I'm not repsonsible for anything! Yeah, That should cover it!

Carl

(bambikiller240)

This information is from an article prepared by Steve Golik of the Smoky Mountain Z Car Club. I copied it from ZHome.com and from the archives at ZCAR.com

The Purpose of this page is to give the reader an understanding of how your present externally regulated alternator, can be replaced with a newer model, internally regulated alternator .

Converting to an Internally Regulated Alternator

Question: I would like to know if anyone has converted from the external regulated alternator to an internal. What wiring did you change?

Answer: First a little background: The 60 amp internal regulator alternator was used on the '78 280Z and then the non-turbo 280ZX. I have also seen it on the '78-'85 810/Maxima and the '81-'85 720 pickup trucks. It is marked "LR160" on the case. There was also a 70 amp version (marked LR170) that was used on the 280ZX turbo's.
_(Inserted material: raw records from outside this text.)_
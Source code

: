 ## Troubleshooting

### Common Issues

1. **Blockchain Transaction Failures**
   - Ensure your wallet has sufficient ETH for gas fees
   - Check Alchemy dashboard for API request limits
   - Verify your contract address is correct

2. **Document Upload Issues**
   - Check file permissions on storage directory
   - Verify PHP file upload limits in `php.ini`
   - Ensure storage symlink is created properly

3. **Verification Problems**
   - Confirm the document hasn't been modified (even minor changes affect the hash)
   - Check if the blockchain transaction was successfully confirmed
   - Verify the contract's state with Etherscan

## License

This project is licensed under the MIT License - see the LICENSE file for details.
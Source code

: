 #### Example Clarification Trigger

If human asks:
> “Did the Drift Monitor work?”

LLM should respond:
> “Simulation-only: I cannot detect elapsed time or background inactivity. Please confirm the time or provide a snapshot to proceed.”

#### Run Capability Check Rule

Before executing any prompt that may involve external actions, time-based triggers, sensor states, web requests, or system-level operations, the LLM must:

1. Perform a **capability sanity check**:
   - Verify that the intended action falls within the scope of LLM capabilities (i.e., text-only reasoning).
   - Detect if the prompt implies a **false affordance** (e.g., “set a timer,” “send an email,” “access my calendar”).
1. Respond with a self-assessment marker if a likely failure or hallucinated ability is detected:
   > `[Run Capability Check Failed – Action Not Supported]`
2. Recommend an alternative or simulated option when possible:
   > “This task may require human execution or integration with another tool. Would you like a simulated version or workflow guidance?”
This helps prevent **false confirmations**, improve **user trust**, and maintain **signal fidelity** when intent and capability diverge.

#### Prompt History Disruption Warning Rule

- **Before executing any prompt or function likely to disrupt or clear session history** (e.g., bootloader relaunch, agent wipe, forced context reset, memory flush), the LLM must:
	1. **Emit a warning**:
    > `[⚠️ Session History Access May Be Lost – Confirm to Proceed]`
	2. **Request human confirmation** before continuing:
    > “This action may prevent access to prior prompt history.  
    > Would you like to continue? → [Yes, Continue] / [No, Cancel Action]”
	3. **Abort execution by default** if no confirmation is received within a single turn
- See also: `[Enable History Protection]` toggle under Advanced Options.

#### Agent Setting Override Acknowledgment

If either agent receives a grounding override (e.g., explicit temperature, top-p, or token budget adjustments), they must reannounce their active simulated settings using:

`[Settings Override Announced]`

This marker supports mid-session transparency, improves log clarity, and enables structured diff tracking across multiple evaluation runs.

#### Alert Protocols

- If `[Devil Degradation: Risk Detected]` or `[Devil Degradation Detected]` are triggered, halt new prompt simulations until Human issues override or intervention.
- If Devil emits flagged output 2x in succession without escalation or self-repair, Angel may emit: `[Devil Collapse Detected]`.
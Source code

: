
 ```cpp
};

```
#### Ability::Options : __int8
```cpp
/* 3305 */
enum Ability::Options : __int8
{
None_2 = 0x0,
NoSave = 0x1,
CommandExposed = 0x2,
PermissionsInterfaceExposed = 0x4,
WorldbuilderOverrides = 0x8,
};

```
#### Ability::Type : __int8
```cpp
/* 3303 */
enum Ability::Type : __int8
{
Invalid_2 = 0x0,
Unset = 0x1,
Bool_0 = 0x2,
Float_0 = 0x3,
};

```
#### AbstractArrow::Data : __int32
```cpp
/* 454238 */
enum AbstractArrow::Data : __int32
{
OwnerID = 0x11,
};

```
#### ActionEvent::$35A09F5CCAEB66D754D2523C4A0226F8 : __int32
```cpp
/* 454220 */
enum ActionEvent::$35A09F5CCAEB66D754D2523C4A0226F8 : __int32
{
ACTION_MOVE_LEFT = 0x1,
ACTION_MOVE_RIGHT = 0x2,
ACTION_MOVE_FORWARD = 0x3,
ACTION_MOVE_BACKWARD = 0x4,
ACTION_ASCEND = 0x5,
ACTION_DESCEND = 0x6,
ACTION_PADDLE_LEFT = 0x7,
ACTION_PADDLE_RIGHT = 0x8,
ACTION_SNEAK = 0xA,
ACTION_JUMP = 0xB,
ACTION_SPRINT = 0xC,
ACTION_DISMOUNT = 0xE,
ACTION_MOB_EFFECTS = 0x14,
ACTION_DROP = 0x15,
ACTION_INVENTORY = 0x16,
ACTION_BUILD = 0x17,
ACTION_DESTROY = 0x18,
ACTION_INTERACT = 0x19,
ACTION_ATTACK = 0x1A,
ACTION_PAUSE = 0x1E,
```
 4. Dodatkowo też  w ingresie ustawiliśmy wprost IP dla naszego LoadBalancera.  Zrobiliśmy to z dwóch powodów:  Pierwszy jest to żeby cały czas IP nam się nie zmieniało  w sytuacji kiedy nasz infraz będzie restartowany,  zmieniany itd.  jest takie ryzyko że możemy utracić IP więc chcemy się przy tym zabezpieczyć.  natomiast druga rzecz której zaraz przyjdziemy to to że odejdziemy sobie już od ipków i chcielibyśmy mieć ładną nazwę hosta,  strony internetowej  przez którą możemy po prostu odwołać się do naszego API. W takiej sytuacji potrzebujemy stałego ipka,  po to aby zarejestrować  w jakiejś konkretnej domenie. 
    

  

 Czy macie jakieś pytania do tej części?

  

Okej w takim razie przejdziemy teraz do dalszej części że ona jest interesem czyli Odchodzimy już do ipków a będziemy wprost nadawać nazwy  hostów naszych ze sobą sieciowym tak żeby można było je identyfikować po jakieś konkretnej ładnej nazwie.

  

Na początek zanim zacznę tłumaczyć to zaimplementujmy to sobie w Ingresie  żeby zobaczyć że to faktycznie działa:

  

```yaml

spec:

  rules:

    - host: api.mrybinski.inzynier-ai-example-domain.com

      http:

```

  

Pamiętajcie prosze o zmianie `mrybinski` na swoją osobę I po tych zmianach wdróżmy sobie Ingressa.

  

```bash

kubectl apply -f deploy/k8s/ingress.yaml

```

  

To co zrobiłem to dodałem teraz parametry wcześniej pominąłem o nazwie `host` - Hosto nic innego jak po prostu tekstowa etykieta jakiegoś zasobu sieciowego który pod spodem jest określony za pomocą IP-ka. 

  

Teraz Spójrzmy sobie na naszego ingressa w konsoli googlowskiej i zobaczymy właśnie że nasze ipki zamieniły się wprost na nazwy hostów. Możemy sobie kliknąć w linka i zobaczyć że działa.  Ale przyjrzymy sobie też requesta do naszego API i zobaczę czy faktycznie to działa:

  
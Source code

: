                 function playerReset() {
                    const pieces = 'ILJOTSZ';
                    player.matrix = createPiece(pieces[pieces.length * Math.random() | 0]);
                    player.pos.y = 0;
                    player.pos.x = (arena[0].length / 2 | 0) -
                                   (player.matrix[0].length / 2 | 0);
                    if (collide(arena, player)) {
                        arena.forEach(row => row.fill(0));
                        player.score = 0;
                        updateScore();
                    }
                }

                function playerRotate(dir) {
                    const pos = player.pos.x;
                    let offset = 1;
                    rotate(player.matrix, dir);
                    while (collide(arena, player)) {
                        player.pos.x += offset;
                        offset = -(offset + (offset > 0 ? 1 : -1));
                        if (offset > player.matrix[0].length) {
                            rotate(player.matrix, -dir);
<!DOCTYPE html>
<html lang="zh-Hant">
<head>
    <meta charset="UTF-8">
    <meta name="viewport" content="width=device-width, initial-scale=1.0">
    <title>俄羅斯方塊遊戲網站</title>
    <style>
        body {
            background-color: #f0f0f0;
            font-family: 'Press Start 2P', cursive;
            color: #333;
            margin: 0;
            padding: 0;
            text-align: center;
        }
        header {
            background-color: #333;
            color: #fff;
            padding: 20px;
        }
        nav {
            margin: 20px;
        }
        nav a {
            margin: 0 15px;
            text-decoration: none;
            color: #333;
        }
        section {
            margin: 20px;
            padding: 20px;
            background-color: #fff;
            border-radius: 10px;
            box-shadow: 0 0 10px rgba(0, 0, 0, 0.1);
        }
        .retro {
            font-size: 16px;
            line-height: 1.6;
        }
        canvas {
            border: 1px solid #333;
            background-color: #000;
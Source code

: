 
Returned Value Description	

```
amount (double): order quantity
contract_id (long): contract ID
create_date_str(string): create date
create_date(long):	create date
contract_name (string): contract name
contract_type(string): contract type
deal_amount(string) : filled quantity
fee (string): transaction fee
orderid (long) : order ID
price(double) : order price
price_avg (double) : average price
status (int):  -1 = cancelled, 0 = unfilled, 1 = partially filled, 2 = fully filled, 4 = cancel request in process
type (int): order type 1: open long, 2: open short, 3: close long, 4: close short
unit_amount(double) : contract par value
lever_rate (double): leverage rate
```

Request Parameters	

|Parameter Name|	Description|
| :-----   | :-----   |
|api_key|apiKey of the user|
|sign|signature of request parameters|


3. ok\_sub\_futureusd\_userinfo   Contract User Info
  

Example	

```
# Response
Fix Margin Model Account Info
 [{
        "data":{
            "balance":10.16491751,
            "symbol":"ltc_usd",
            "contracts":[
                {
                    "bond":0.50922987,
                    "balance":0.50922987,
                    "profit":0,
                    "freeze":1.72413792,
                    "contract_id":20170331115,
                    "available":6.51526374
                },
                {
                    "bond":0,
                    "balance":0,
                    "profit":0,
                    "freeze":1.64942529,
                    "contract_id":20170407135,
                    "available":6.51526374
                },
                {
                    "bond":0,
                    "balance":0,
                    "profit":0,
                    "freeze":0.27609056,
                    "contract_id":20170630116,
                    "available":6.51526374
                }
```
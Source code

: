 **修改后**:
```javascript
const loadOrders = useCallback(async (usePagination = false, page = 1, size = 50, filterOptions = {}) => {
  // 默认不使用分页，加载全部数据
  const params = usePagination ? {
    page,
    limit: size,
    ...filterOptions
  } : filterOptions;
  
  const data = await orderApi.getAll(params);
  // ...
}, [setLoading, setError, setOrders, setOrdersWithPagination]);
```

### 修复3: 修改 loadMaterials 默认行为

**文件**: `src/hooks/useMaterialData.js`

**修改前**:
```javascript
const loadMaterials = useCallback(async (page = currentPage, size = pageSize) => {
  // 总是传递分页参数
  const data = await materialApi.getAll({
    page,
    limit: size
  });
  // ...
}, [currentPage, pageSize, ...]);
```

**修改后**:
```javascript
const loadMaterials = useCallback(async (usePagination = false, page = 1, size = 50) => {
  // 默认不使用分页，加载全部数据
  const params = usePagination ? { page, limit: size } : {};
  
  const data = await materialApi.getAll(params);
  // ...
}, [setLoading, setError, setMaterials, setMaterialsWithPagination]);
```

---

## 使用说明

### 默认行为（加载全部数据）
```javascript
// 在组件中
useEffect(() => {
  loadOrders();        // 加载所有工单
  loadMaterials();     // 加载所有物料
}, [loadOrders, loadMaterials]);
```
[Note: It looks like the '84-'86 non-turbo 300ZX 70 amp alternator could be used as well, but the wiring connectors are different, so get (i.e., cut it off) the corresponding engine harness connectors as well if you get one of these alternators. I'll write this up this conversion later.]

Because I don't like to give instructions without some explanation of what you are doing (it makes troubleshooting easier), I will start by describing the internally regulated alternator's electrical connections:

1. An "L" connection which goes to a "switched" 12V supply. By this I mean a 12V source that is active only when the ignition switch is in the ON position. I use the mnemonic "L" for "lamp", the alternator warning lamp (if used) is in series with this connection. This terminal also supplies the "excitation" current to the alternator field winding at engine turn on, allowing the alternator to begin producing voltage as the engine is ramping up to idle speed. Once the alternator rotor is turning fast enough, it generates it's own supply for the field winding and the current in the "L" connection stops flowing. The warning lamp (if used) goes out.

2. An "S" connection which goes as close to the positive terminal of the battery as physically possible. The "S" connection "senses" the battery voltage and this is the voltage that the regulator is tying to control. This connection has a high impedance, so it only draws only micro amps from the battery, so it can be left connected without fear of battery discharging.

The "L" and "S" connections are in the plug connector on the rear of the alternator that looks like the capital letter "T". The top of the "T" is the "S", and the other part of the "T" is the "L".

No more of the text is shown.